Documentation on how a traveler proves a bona fide relationship has been inconsistently applied, agencies say. And if you’re a refugee who has fled war it may not be possible to get a birth certificate, marriage certificate or other needed documentation.

The legal battle over the ban has created uncertainty for local resettlement agencies. In Kentucky, agencies are located in Louisville, Lexington, Bowling Green and Owensboro. 

“We’re dealing with a lot of unknowns,” says Maria Koerner, the Assistant Director of Kentucky Office for Refugees.

“I would say that number one who’s affected are refugees who are already here, and who are hoping to reunite with their family members and friends they have still back home or in a refugee camp.”

Kentucky anticipated welcoming over 2,400 refugees this fiscal year, which ends September 30. Approximately 43 percent of those refugees have ties to the U.S.  As of July 31, only about 1,500 refugees had arrived.

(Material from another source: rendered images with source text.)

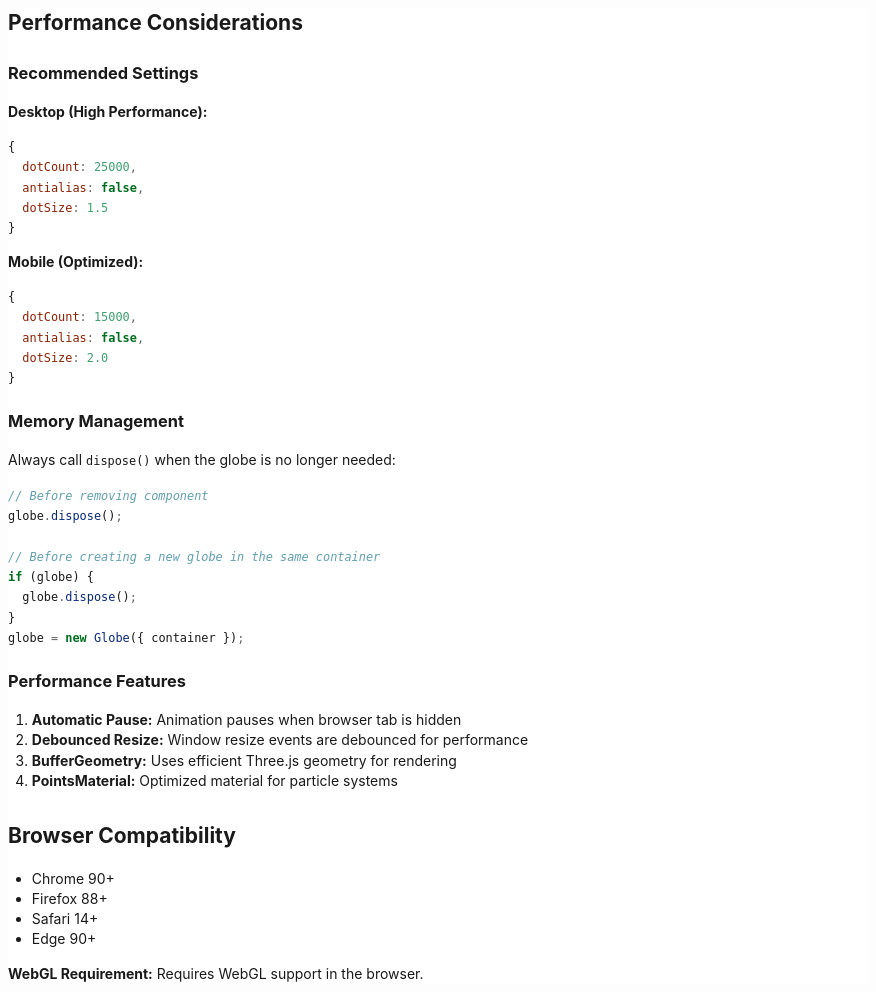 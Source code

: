 ## Performance Considerations

### Recommended Settings

**Desktop (High Performance):**
```javascript
{
  dotCount: 25000,
  antialias: false,
  dotSize: 1.5
}
```

**Mobile (Optimized):**
```javascript
{
  dotCount: 15000,
  antialias: false,
  dotSize: 2.0
}
```

### Memory Management

Always call `dispose()` when the globe is no longer needed:

```javascript
// Before removing component
globe.dispose();

// Before creating a new globe in the same container
if (globe) {
  globe.dispose();
}
globe = new Globe({ container });
```

### Performance Features

1. **Automatic Pause:** Animation pauses when browser tab is hidden
2. **Debounced Resize:** Window resize events are debounced for performance
3. **BufferGeometry:** Uses efficient Three.js geometry for rendering
4. **PointsMaterial:** Optimized material for particle systems

## Browser Compatibility

- Chrome 90+
- Firefox 88+
- Safari 14+
- Edge 90+

**WebGL Requirement:** Requires WebGL support in the browser.
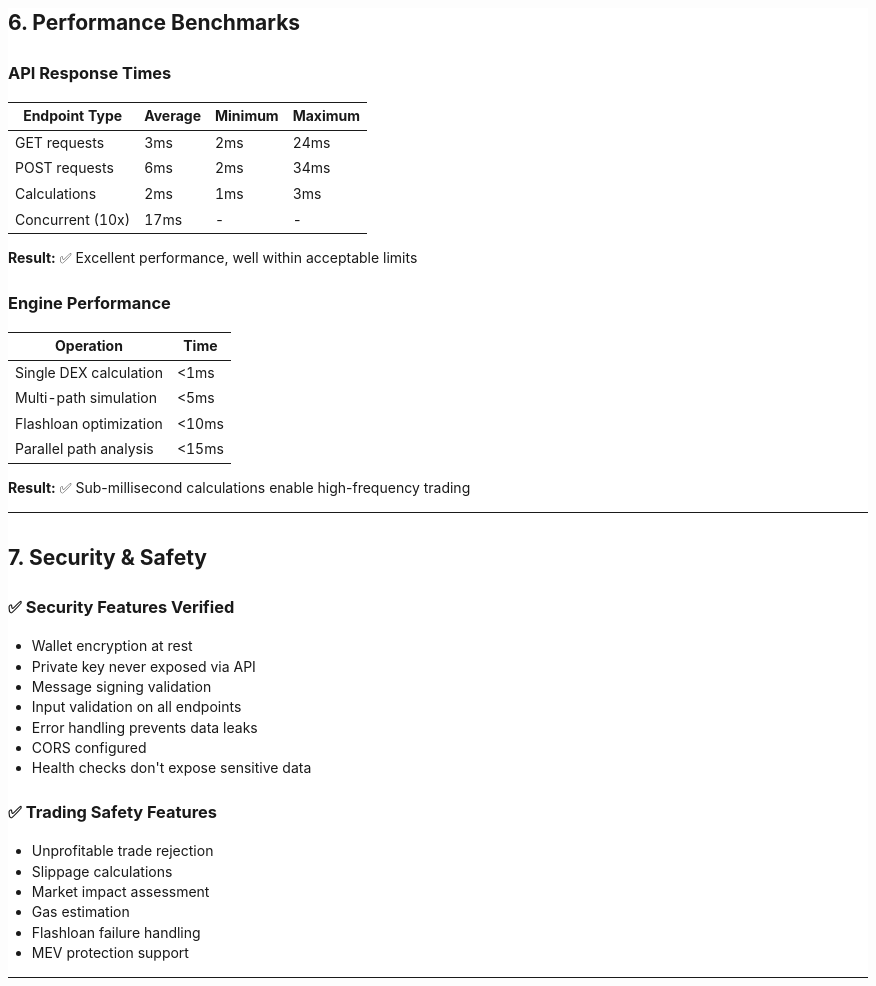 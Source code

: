 
## 6. Performance Benchmarks

### API Response Times

| Endpoint Type | Average | Minimum | Maximum |
|---------------|---------|---------|---------|
| GET requests | 3ms | 2ms | 24ms |
| POST requests | 6ms | 2ms | 34ms |
| Calculations | 2ms | 1ms | 3ms |
| Concurrent (10x) | 17ms | - | - |

**Result:** ✅ Excellent performance, well within acceptable limits

### Engine Performance

| Operation | Time |
|-----------|------|
| Single DEX calculation | <1ms |
| Multi-path simulation | <5ms |
| Flashloan optimization | <10ms |
| Parallel path analysis | <15ms |

**Result:** ✅ Sub-millisecond calculations enable high-frequency trading

---

## 7. Security & Safety

### ✅ Security Features Verified

- Wallet encryption at rest
- Private key never exposed via API
- Message signing validation
- Input validation on all endpoints
- Error handling prevents data leaks
- CORS configured
- Health checks don't expose sensitive data

### ✅ Trading Safety Features

- Unprofitable trade rejection
- Slippage calculations
- Market impact assessment
- Gas estimation
- Flashloan failure handling
- MEV protection support

--- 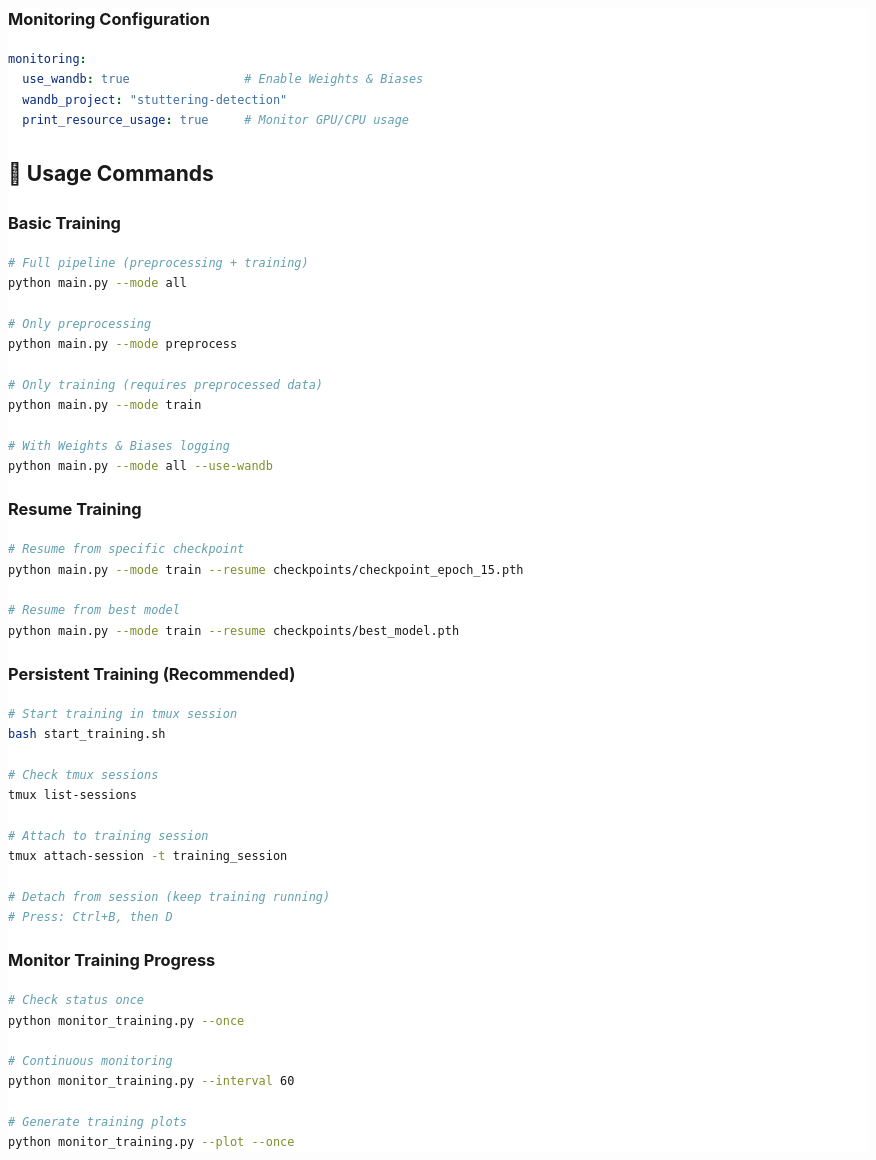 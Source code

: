 ### Monitoring Configuration
```yaml
monitoring:
  use_wandb: true                # Enable Weights & Biases
  wandb_project: "stuttering-detection"
  print_resource_usage: true     # Monitor GPU/CPU usage
```

## 🔧 Usage Commands

### Basic Training
```bash
# Full pipeline (preprocessing + training)
python main.py --mode all

# Only preprocessing
python main.py --mode preprocess

# Only training (requires preprocessed data)
python main.py --mode train

# With Weights & Biases logging
python main.py --mode all --use-wandb
```

### Resume Training
```bash
# Resume from specific checkpoint
python main.py --mode train --resume checkpoints/checkpoint_epoch_15.pth

# Resume from best model
python main.py --mode train --resume checkpoints/best_model.pth
```

### Persistent Training (Recommended)
```bash
# Start training in tmux session
bash start_training.sh

# Check tmux sessions
tmux list-sessions

# Attach to training session
tmux attach-session -t training_session

# Detach from session (keep training running)
# Press: Ctrl+B, then D
```

### Monitor Training Progress
```bash
# Check status once
python monitor_training.py --once

# Continuous monitoring
python monitor_training.py --interval 60

# Generate training plots
python monitor_training.py --plot --once
```
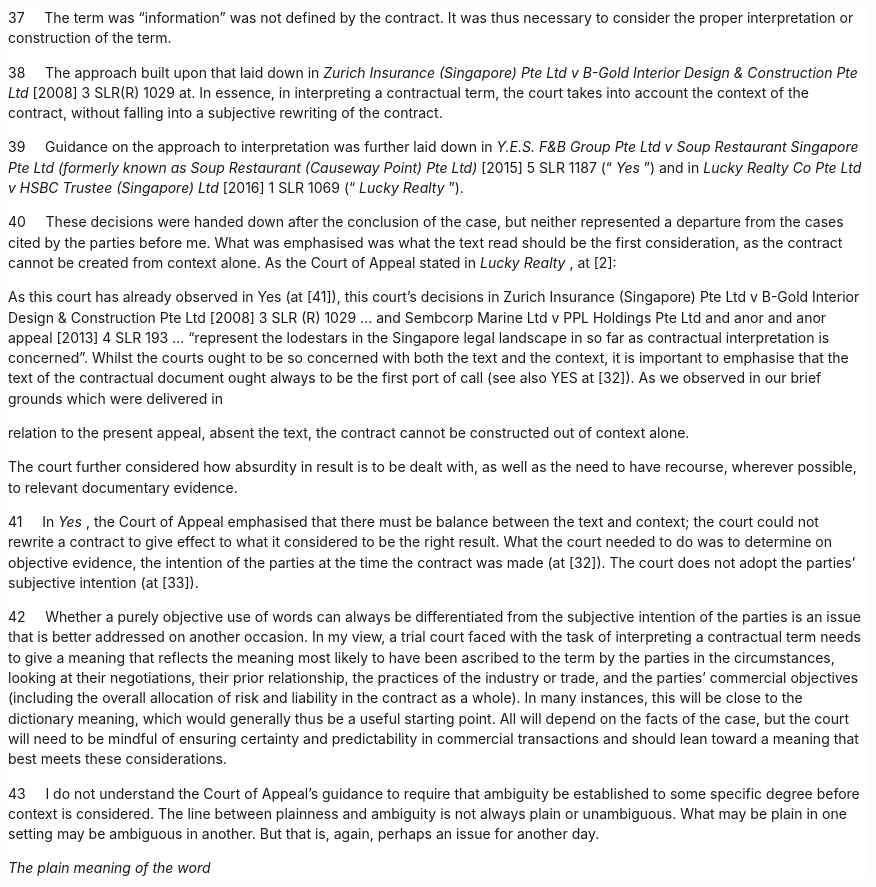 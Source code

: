 37     The term was “information” was not defined by the contract. It was thus necessary to consider the proper interpretation or construction of the term. 

38     The approach built upon that laid down in _Zurich Insurance (Singapore) Pte Ltd v B-Gold Interior Design & Construction Pte Ltd_ [2008] 3 SLR(R) 1029 at. In essence, in interpreting a contractual term, the court takes into account the context of the contract, without falling into a subjective rewriting of the contract. 

39     Guidance on the approach to interpretation was further laid down in _Y.E.S. F&B Group Pte Ltd v Soup Restaurant Singapore Pte Ltd (formerly known as Soup Restaurant (Causeway Point) Pte Ltd)_ [2015] 5 SLR 1187 (“ _Yes_ ”) and in _Lucky Realty Co Pte Ltd v HSBC Trustee (Singapore) Ltd_ [2016] 1 SLR 1069 (“ _Lucky Realty_ ”). 

40     These decisions were handed down after the conclusion of the case, but neither represented a departure from the cases cited by the parties before me. What was emphasised was what the text read should be the first consideration, as the contract cannot be created from context alone. As the Court of Appeal stated in _Lucky Realty_ , at [2]: 

 As this court has already observed in Yes (at [41]), this court’s decisions in Zurich Insurance (Singapore) Pte Ltd v B-Gold Interior Design & Construction Pte Ltd [2008] 3 SLR (R) 1029 ... and Sembcorp Marine Ltd v PPL Holdings Pte Ltd and anor and anor appeal [2013] 4 SLR 193 ... “represent the lodestars in the Singapore legal landscape in so far as contractual interpretation is concerned”. Whilst the courts ought to be so concerned with both the text and the context, it is important to emphasise that the text of the contractual document ought always to be the first port of call (see also YES at [32]). As we observed in our brief grounds which were delivered in 


 relation to the present appeal, absent the text, the contract cannot be constructed out of context alone. 

The court further considered how absurdity in result is to be dealt with, as well as the need to have recourse, wherever possible, to relevant documentary evidence. 

41     In _Yes_ , the Court of Appeal emphasised that there must be balance between the text and context; the court could not rewrite a contract to give effect to what it considered to be the right result. What the court needed to do was to determine on objective evidence, the intention of the parties at the time the contract was made (at [32]). The court does not adopt the parties’ subjective intention (at [33]). 

42     Whether a purely objective use of words can always be differentiated from the subjective intention of the parties is an issue that is better addressed on another occasion. In my view, a trial court faced with the task of interpreting a contractual term needs to give a meaning that reflects the meaning most likely to have been ascribed to the term by the parties in the circumstances, looking at their negotiations, their prior relationship, the practices of the industry or trade, and the parties’ commercial objectives (including the overall allocation of risk and liability in the contract as a whole). In many instances, this will be close to the dictionary meaning, which would generally thus be a useful starting point. All will depend on the facts of the case, but the court will need to be mindful of ensuring certainty and predictability in commercial transactions and should lean toward a meaning that best meets these considerations. 

43     I do not understand the Court of Appeal’s guidance to require that ambiguity be established to some specific degree before context is considered. The line between plainness and ambiguity is not always plain or unambiguous. What may be plain in one setting may be ambiguous in another. But that is, again, perhaps an issue for another day. 

_The plain meaning of the word_ 
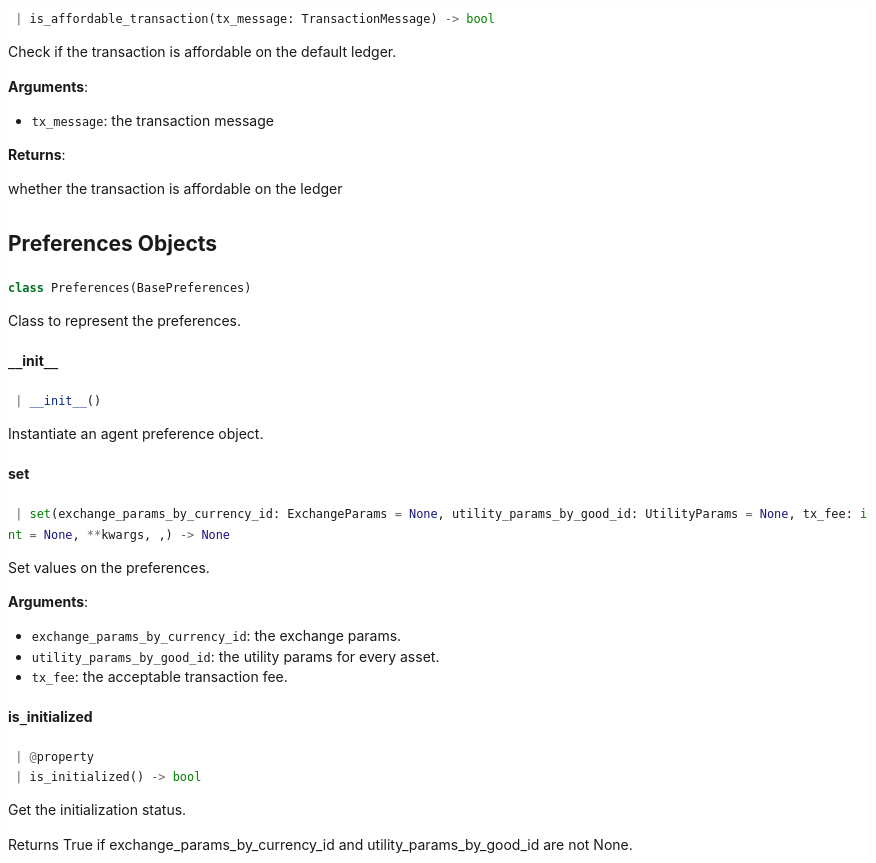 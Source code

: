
 ```python
 | is_affordable_transaction(tx_message: TransactionMessage) -> bool
```

Check if the transaction is affordable on the default ledger.

**Arguments**:

- `tx_message`: the transaction message

**Returns**:

whether the transaction is affordable on the ledger

<a name=".aea.decision_maker.default.Preferences"></a>
## Preferences Objects

```python
class Preferences(BasePreferences)
```

Class to represent the preferences.

<a name=".aea.decision_maker.default.Preferences.__init__"></a>
#### `__`init`__`

```python
 | __init__()
```

Instantiate an agent preference object.

<a name=".aea.decision_maker.default.Preferences.set"></a>
#### set

```python
 | set(exchange_params_by_currency_id: ExchangeParams = None, utility_params_by_good_id: UtilityParams = None, tx_fee: int = None, **kwargs, ,) -> None
```

Set values on the preferences.

**Arguments**:

- `exchange_params_by_currency_id`: the exchange params.
- `utility_params_by_good_id`: the utility params for every asset.
- `tx_fee`: the acceptable transaction fee.

<a name=".aea.decision_maker.default.Preferences.is_initialized"></a>
#### is`_`initialized

```python
 | @property
 | is_initialized() -> bool
```

Get the initialization status.

Returns True if exchange_params_by_currency_id and utility_params_by_good_id are not None.
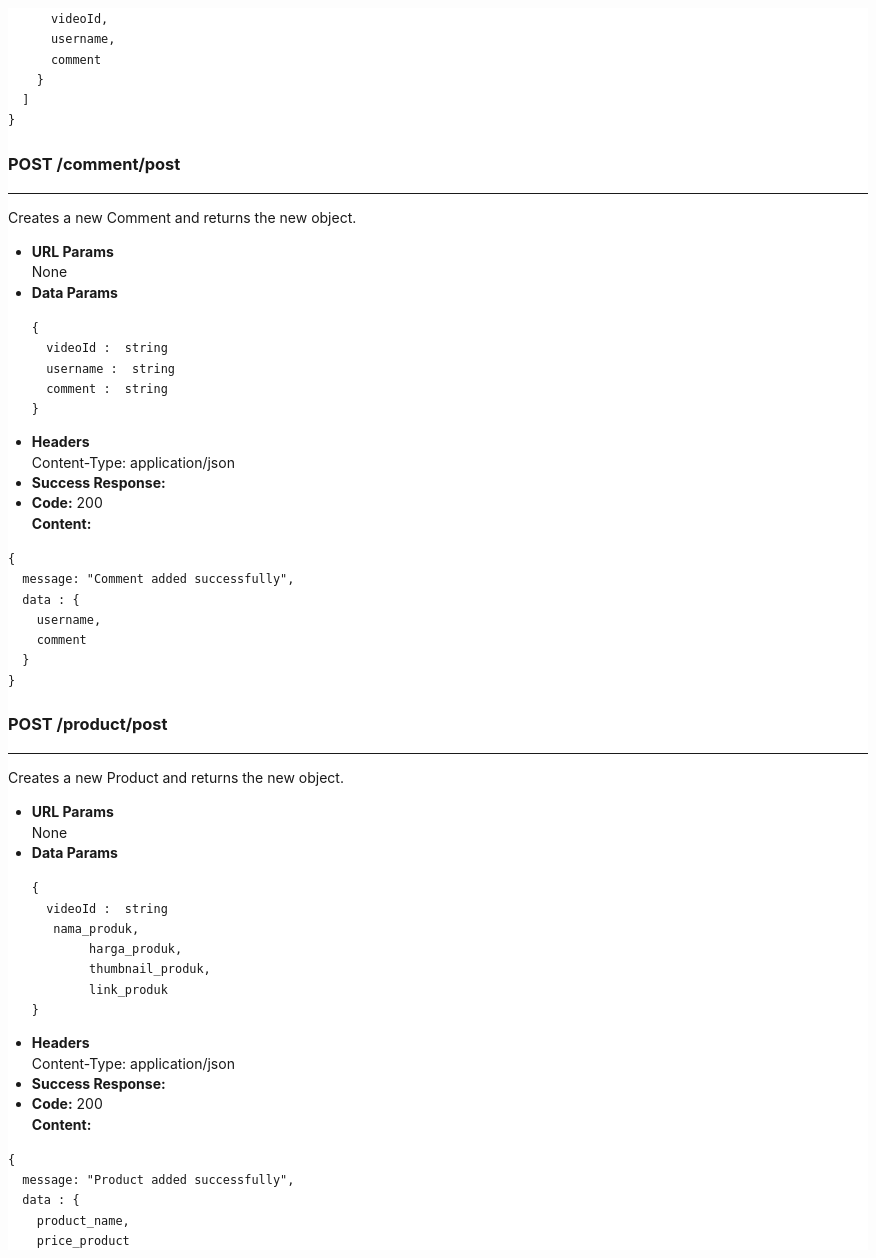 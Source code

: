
 ```
      videoId,
      username,
      comment
    }
  ]
}
```


### POST /comment/post

----
Creates a new Comment and returns the new object.
* **URL Params**  
  None
* **Data Params**  
  ```
  {
    videoId :  string
    username :  string
    comment :  string
  }
  ```
* **Headers**  
  Content-Type: application/json  
* **Success Response:**  
* **Code:** 200  
  **Content:**  
```
{
  message: "Comment added successfully",
  data : {
    username,
    comment
  }
}
```
### POST /product/post

----
Creates a new Product and returns the new object.
* **URL Params**  
  None
* **Data Params**  
  ```
  {
    videoId :  string
     nama_produk,
          harga_produk,
          thumbnail_produk,
          link_produk
  }
  ```
* **Headers**  
  Content-Type: application/json  
* **Success Response:**  
* **Code:** 200  
  **Content:**  
```
{
  message: "Product added successfully",
  data : {
    product_name,
    price_product
```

“Pauses in arrivals and less arrivals means a reduction in funding,” Koerner says. “Several agencies are having to lay off staff or reduce staff hours. So the infrastructure of the program is being lessened.”  

For example, Catholic Charities of Louisville has laid off about 20 staff members.

“We hope that refugees arrivals will go back to what they have been,” Koerner says. “But if you’ve laid off staff then you have 20 less people working for you and you can’t instantly hire 20 quality people to step back in.”

In July, 46 refugees arrived in the Commonwealth. In August, only four refugees came to the state. Beyond numbers, the stop-and-go travel ban leaves family members here in the Bluegrass, as well as those awaiting to be resettled and reunited, in limbo.

The president’s travel ban remains entangled in the courts. But there is one thing President Trump is able to solely control — how many refugees can enter the country for the next federal fiscal year, which starts October 1.  The number of refugees that Trump is expected to allow here remains uncertain.